WHAT NEEDS TO BE DONE:
From the entries below, copy every line that holds the word "functionality".

━━━━━ SUPPLIED ENTRIES

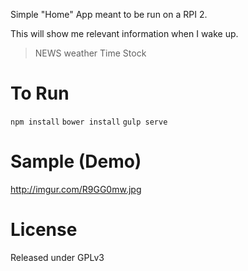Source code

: Simple "Home" App meant to be run on a RPI 2.

This will show me relevant information when I wake up.

>NEWS
>weather
>Time
>Stock

To Run
======
`npm install`
`bower install`
`gulp serve`




Sample (Demo)
=============
http://imgur.com/R9GG0mw.jpg


License
=======

Released under GPLv3
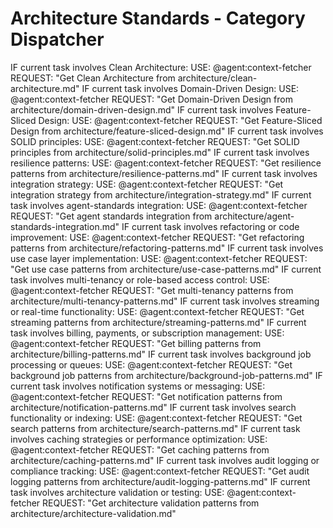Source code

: # Architecture Standards - Category Dispatcher
<!-- Category dispatcher (routing-only). See overview.md for human context. -->

<conditional-block task-condition="clean-architecture|layers|dependency-inversion" context-check="clean-architecture">
IF current task involves Clean Architecture:
  <context_fetcher_strategy>
    USE: @agent:context-fetcher
    REQUEST: "Get Clean Architecture from architecture/clean-architecture.md"
  </context_fetcher_strategy>
</conditional-block>

<conditional-block task-condition="domain-driven|ddd|domain|bounded-context|aggregate" context-check="domain-driven-design">
IF current task involves Domain-Driven Design:
  <context_fetcher_strategy>
    USE: @agent:context-fetcher
    REQUEST: "Get Domain-Driven Design from architecture/domain-driven-design.md"
  </context_fetcher_strategy>
</conditional-block>

<conditional-block task-condition="feature-sliced|fsd|layers|segments|slices" context-check="feature-sliced-design">
IF current task involves Feature-Sliced Design:
  <context_fetcher_strategy>
    USE: @agent:context-fetcher
    REQUEST: "Get Feature-Sliced Design from architecture/feature-sliced-design.md"
  </context_fetcher_strategy>
</conditional-block>

<conditional-block task-condition="solid|single-responsibility|open-closed|liskov|interface-segregation|dependency-inversion" context-check="solid-principles">
IF current task involves SOLID principles:
  <context_fetcher_strategy>
    USE: @agent:context-fetcher
    REQUEST: "Get SOLID principles from architecture/solid-principles.md"
  </context_fetcher_strategy>
</conditional-block>

<conditional-block task-condition="resilience|error-handling|retry|circuit-breaker|timeout|fallback" context-check="resilience-patterns">
IF current task involves resilience patterns:
  <context_fetcher_strategy>
    USE: @agent:context-fetcher
    REQUEST: "Get resilience patterns from architecture/resilience-patterns.md"
  </context_fetcher_strategy>
</conditional-block>

<conditional-block task-condition="integration|api|service|communication|messaging|rpc|orpc|remote-procedure" context-check="integration-strategy">
IF current task involves integration strategy:
  <context_fetcher_strategy>
    USE: @agent:context-fetcher
    REQUEST: "Get integration strategy from architecture/integration-strategy.md"
  </context_fetcher_strategy>
</conditional-block>

<conditional-block task-condition="agent|standards|integration|claude|ai-workflow" context-check="agent-standards-integration">
IF current task involves agent-standards integration:
  <context_fetcher_strategy>
    USE: @agent:context-fetcher
    REQUEST: "Get agent standards integration from architecture/agent-standards-integration.md"
  </context_fetcher_strategy>
</conditional-block>

<conditional-block task-condition="refactor|refactoring|cleanup|improve|optimize" context-check="refactoring-patterns">
IF current task involves refactoring or code improvement:
  <context_fetcher_strategy>
    USE: @agent:context-fetcher
    REQUEST: "Get refactoring patterns from architecture/refactoring-patterns.md"
  </context_fetcher_strategy>
</conditional-block>

<conditional-block task-condition="use-case|orchestration|workflow|transaction|command|query|cqrs" context-check="use-case-patterns">
IF current task involves use case layer implementation:
  <context_fetcher_strategy>
    USE: @agent:context-fetcher
    REQUEST: "Get use case patterns from architecture/use-case-patterns.md"
  </context_fetcher_strategy>
</conditional-block>

<conditional-block task-condition="multi-tenant|rbac|permissions|tenant-isolation|organization|invitation|role-based" context-check="multi-tenancy-patterns">
IF current task involves multi-tenancy or role-based access control:
  <context_fetcher_strategy>
    USE: @agent:context-fetcher
    REQUEST: "Get multi-tenancy patterns from architecture/multi-tenancy-patterns.md"
  </context_fetcher_strategy>
</conditional-block>

<conditional-block task-condition="streaming|websocket|sse|real-time|server-sent|ai-chat|live-updates|chat-streaming" context-check="streaming-patterns">
IF current task involves streaming or real-time functionality:
  <context_fetcher_strategy>
    USE: @agent:context-fetcher
    REQUEST: "Get streaming patterns from architecture/streaming-patterns.md"
  </context_fetcher_strategy>
</conditional-block>

<conditional-block task-condition="billing|subscription|payment|stripe|invoice|checkout|webhook|pricing|plan" context-check="billing-patterns">
IF current task involves billing, payments, or subscription management:
  <context_fetcher_strategy>
    USE: @agent:context-fetcher
    REQUEST: "Get billing patterns from architecture/billing-patterns.md"
  </context_fetcher_strategy>
</conditional-block>

<conditional-block task-condition="background-job|queue|worker|async|job-processing|bull|retry|dead-letter|scheduled-task" context-check="background-job-patterns">
IF current task involves background job processing or queues:
  <context_fetcher_strategy>
    USE: @agent:context-fetcher
    REQUEST: "Get background job patterns from architecture/background-job-patterns.md"
  </context_fetcher_strategy>
</conditional-block>

<conditional-block task-condition="notification|email|sms|push|alert|template|nodemailer|transporter|delivery" context-check="notification-patterns">
IF current task involves notification systems or messaging:
  <context_fetcher_strategy>
    USE: @agent:context-fetcher
    REQUEST: "Get notification patterns from architecture/notification-patterns.md"
  </context_fetcher_strategy>
</conditional-block>

<conditional-block task-condition="search|elasticsearch|indexing|query|faceted-search|full-text|aggregation|relevance" context-check="search-patterns">
IF current task involves search functionality or indexing:
  <context_fetcher_strategy>
    USE: @agent:context-fetcher
    REQUEST: "Get search patterns from architecture/search-patterns.md"
  </context_fetcher_strategy>
</conditional-block>

<conditional-block task-condition="cache|caching|redis|memory|distributed|invalidation|eviction|ttl|write-through" context-check="caching-patterns">
IF current task involves caching strategies or performance optimization:
  <context_fetcher_strategy>
    USE: @agent:context-fetcher
    REQUEST: "Get caching patterns from architecture/caching-patterns.md"
  </context_fetcher_strategy>
</conditional-block>

<conditional-block task-condition="audit|logging|compliance|event-sourcing|forensic|trail|sox|gdpr|hipaa|pci" context-check="audit-logging-patterns">
IF current task involves audit logging or compliance tracking:
  <context_fetcher_strategy>
    USE: @agent:context-fetcher
    REQUEST: "Get audit logging patterns from architecture/audit-logging-patterns.md"
  </context_fetcher_strategy>
</conditional-block>

<conditional-block task-condition="validation|architecture-test|archunit|compliance|architecture-validation|testing-architecture|verify-architecture" context-check="architecture-validation">
IF current task involves architecture validation or testing:
  <context_fetcher_strategy>
    USE: @agent:context-fetcher
    REQUEST: "Get architecture validation patterns from architecture/architecture-validation.md"
  </context_fetcher_strategy>
</conditional-block>
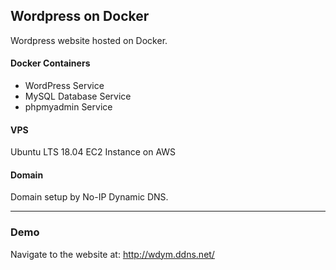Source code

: ## Wordpress on Docker
Wordpress website hosted on Docker.

#### Docker Containers
- WordPress Service
- MySQL Database Service
- phpmyadmin Service

#### VPS
Ubuntu LTS 18.04 EC2 Instance on AWS

#### Domain
Domain setup by No-IP Dynamic DNS.

------------

### Demo
Navigate to the website at: http://wdym.ddns.net/
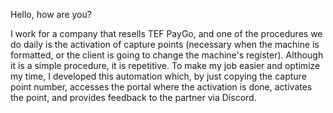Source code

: Hello, how are you?

I work for a company that resells TEF PayGo, and one of the procedures we do daily is the activation of capture points (necessary when the machine is formatted, or the client is going to change the machine's register). Although it is a simple procedure, it is repetitive. To make my job easier and optimize my time, I developed this automation which, by just copying the capture point number, accesses the portal where the activation is done, activates the point, and provides feedback to the partner via Discord.
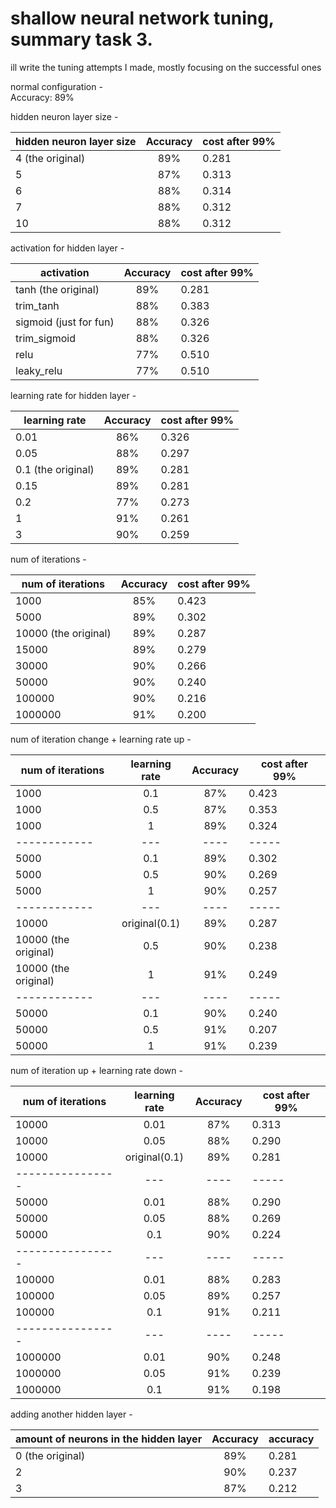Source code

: # shallow neural network tuning, summary task 3. 

ill write the tuning attempts I made, mostly focusing on the successful ones

normal configuration - <br/>
Accuracy: 89%

hidden neuron layer size -

| hidden neuron layer size | Accuracy | cost after 99% |
|--------------------------|:--------:|----------------|
| 4 (the original)         |   89%    | 0.281          |
| 5                        |   87%    | 0.313          |
| 6                        |   88%    | 0.314          |
| 7                        |   88%    | 0.312          |
| 10                       |   88%    | 0.312          |


activation for hidden layer -

| activation              | Accuracy | cost after 99% |
|-------------------------|:--------:|----------------|
| tanh (the original)     |   89%    | 0.281          |
| trim_tanh               |   88%    | 0.383          |
| sigmoid (just for fun)  |   88%    | 0.326          |
| trim_sigmoid            |   88%    | 0.326          |
| relu                    |   77%    | 0.510          |
| leaky_relu              |   77%    | 0.510          |


learning rate for hidden layer - 

| learning rate      | Accuracy | cost after 99% |
|--------------------|:--------:|----------------|
| 0.01               |   86%    | 0.326          |
| 0.05               |   88%    | 0.297          |
| 0.1 (the original) |   89%    | 0.281          |
| 0.15               |   89%    | 0.281          |
| 0.2                |   77%    | 0.273          |
| 1                  |   91%    | 0.261          |
| 3                  |   90%    | 0.259          |

num of iterations - 

| num of iterations    | Accuracy | cost after 99% |
|----------------------|:--------:|----------------|
| 1000                 |   85%    | 0.423          |
| 5000                 |   89%    | 0.302          |
| 10000 (the original) |   89%    | 0.287          |
| 15000                |   89%    | 0.279          |
| 30000                |   90%    | 0.266          |
| 50000                |   90%    | 0.240          |
| 100000               |   90%    | 0.216          |
| 1000000              |   91%    | 0.200          |

num of iteration change + learning rate up -  

| num of iterations    | learning rate | Accuracy | cost after 99% |
|----------------------|:-------------:|:--------:|----------------|
| 1000                 |      0.1      |   87%    | 0.423          |
| 1000                 |      0.5      |   87%    | 0.353          |
| 1000                 |       1       |   89%    | 0.324          |
| ------------         |      ---      |   ----   | -----          |
| 5000                 |      0.1      |   89%    | 0.302          |
| 5000                 |      0.5      |   90%    | 0.269          |
| 5000                 |       1       |   90%    | 0.257          |
| ------------         |      ---      |   ----   | -----          |
| 10000                | original(0.1) |   89%    | 0.287          |
| 10000 (the original) |      0.5      |   90%    | 0.238          |
| 10000 (the original) |       1       |   91%    | 0.249          |
| ------------         |      ---      |   ----   | -----          |
| 50000                |      0.1      |   90%    | 0.240          |
| 50000                |      0.5      |   91%    | 0.207          |
| 50000                |       1       |   91%    | 0.239          |


num of iteration up + learning rate down -

| num of iterations  | learning rate | Accuracy | cost after 99% |
|--------------------|:-------------:|:--------:|----------------|
| 10000              |     0.01      |   87%    | 0.313          |
| 10000              |     0.05      |   88%    | 0.290          |
| 10000              | original(0.1) |   89%    | 0.281          |
| ----------------   |      ---      |   ----   | -----          |
| 50000              |     0.01      |   88%    | 0.290          |
| 50000              |     0.05      |   88%    | 0.269          |
| 50000              |      0.1      |   90%    | 0.224          |
| ----------------   |      ---      |   ----   | -----          |
| 100000             |     0.01      |   88%    | 0.283          |
| 100000             |     0.05      |   89%    | 0.257          |
| 100000             |      0.1      |   91%    | 0.211          |
| ----------------   |      ---      |   ----   | -----          |
| 1000000            |     0.01      |   90%    | 0.248          |
| 1000000            |     0.05      |   91%    | 0.239          |
| 1000000            |      0.1      |   91%    | 0.198          |

adding another hidden layer - 

| amount of neurons in the hidden layer |  Accuracy  | accuracy |
|---------------------------------------|:----------:|----------|
| 0 (the original)                      |    89%     | 0.281    |
| 2                                     |    90%     | 0.237    |
| 3                                     |    87%     | 0.212    |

━━━━━━━━━━

REPLY TO THE TASK:
IF current task involves streaming or real-time functionality:
IF current task involves search functionality or indexing:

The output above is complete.